[Plain-text document sources]
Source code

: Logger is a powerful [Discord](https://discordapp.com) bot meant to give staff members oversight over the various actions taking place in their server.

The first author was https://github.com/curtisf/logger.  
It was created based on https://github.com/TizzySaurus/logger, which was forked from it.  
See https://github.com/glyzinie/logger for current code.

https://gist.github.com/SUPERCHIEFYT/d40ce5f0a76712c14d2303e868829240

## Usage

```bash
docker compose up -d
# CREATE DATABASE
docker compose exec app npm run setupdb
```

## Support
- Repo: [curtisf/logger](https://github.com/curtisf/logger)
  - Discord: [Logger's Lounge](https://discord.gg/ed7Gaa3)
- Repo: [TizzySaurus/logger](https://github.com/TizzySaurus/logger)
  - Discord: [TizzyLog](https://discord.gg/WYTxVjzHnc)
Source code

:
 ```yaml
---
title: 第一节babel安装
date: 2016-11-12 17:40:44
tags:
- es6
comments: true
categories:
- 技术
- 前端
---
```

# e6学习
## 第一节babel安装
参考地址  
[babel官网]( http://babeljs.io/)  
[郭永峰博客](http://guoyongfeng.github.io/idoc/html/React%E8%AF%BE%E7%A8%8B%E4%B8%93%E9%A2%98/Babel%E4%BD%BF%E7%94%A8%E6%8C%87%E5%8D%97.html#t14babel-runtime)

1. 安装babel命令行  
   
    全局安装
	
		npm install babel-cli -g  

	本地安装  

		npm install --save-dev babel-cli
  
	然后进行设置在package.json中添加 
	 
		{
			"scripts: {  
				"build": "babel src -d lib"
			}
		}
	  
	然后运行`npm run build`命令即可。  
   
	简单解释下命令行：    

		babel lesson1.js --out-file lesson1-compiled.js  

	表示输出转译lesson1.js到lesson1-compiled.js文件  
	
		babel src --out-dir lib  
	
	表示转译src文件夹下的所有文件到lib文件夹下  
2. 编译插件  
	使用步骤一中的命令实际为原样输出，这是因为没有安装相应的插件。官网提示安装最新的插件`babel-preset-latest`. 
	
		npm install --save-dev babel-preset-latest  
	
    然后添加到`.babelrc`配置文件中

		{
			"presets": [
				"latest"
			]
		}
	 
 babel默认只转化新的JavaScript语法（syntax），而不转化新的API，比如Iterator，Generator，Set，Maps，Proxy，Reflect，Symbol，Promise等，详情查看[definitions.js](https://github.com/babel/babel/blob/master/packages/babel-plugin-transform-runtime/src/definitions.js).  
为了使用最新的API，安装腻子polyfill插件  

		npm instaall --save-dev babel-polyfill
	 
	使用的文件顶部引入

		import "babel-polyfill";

**Prompt**
Go through the records above and copy each line where "docker" is found.

**Reply to the exercise**
docker compose up -d
docker compose exec app npm run setupdb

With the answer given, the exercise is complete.